Wallach heads up Public Citizen's "Global Trade Watch."  She judged the Chevron case in a 2012 memorandum:
Ecuador is still struggling to gain compensation from Chevron for decades of contamination of a Rhode Island-sized swath of the Amazon.
 Okay, so?  So what if PolitiFact shows partiality to Chevron's critics in its story?

We're posting this today because Chevron just got a big win
A federal judge on Tuesday blocked U.S. courts from being used to collect a $9 billion Ecuadorean judgment against Chevron for rainforest damage, saying lawyers poisoned an honorable quest with their illegal and wrongful conduct.
Read ABC News' story about the case in full.  Then review PolitiFact Florida's fact check of Sen. Nelson's ad.  PolitiFact bias.

Monday, March 3, 2014

Meet the New Boss Same as the Old Boss ...
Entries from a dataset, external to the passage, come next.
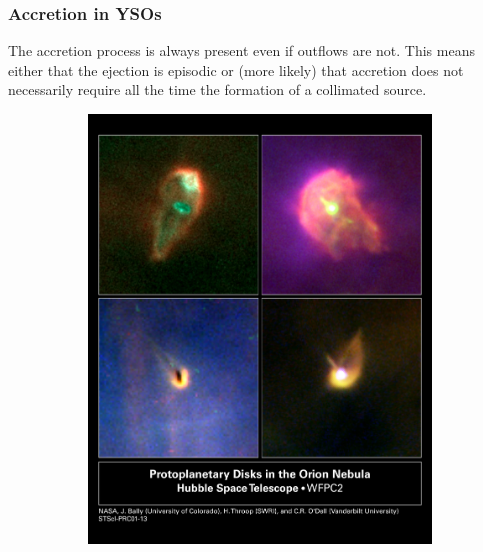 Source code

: \documentclass[10pt,a4paper,english]{article}
\begin{document}
\subsubsection{Accretion in YSOs}

The accretion process is always present even if outflows are not. This means
either that the ejection is episodic or (more likely) that accretion does not
necessarily require all the time the formation of a collimated source.

\begin{figure}[!ht]
  \begin{subfigure}[t]{0.395\textwidth}
    \includegraphics[width=\textwidth]{protoplanetary_disks_orion.jpg}
  \end{subfigure}
  \begin{subfigure}[t]{0.595\textwidth}

\end{subfigure}
\end{figure}
\end{document}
We've wondered since PolitiFact's founding editor Bill Adair moved on to the realm of academia in 2013 how things would shake out at PolitiFact.

An interview of new editor Angie Drognic Holan published on Feb. 27 gives us a hint that some things won't be changing.  Here's an item of special note to us here at PolitiFact Bias (bold emphasis added):
"We try to fact-check approximately the same number of Democrats and Republicans but we don’t keep hard-and-fast count, and one thing that we don’t do is try to balance the ratings. We don’t think about if we get a false on one side, we want to go and get a false on the other side. We do not do that."
We've pointed out before that trying to rate about the same number of statements by party serves to skew the sample of statements PolitiFact rates.

Suppose PolitiFact's editorial ears perk up over 10 suspicious-sounding Republican statements but only four for Democrats.  Trying to keep the numbers approximately even creates pressure to change the editorial criteria in order to move the numbers closer together.

What does this mean in practical terms?  It's unwise to collect PolitiFact data and use it as though it's a scientific sample.  It's not a scientific sample.

And we can't complete our post on the Holan interview without noting how she blatantly/wisely dodged one of the questions:

4. You are working with partners across the country, how does everybody draw consistent conclusions? Can this be entirely objective?

No, it's not entirely objective, and PolitiFact doesn't draw consistent conclusions.  Read the article to see how Holan skirts the question.  Adair used to do the same thing.

Oh, and another thing ...

We don't know when this interview took place, but Holan's citing 10 PolitiFact state affiliates and one international one even though the loss of PolitiFact Ohio apparently brings the number of state affiliates down to nine, and PolitiFact has taken down its link to PolitiFact Australia, which has gone on hiatus.  Perhaps somebody should have fact-checked her claims.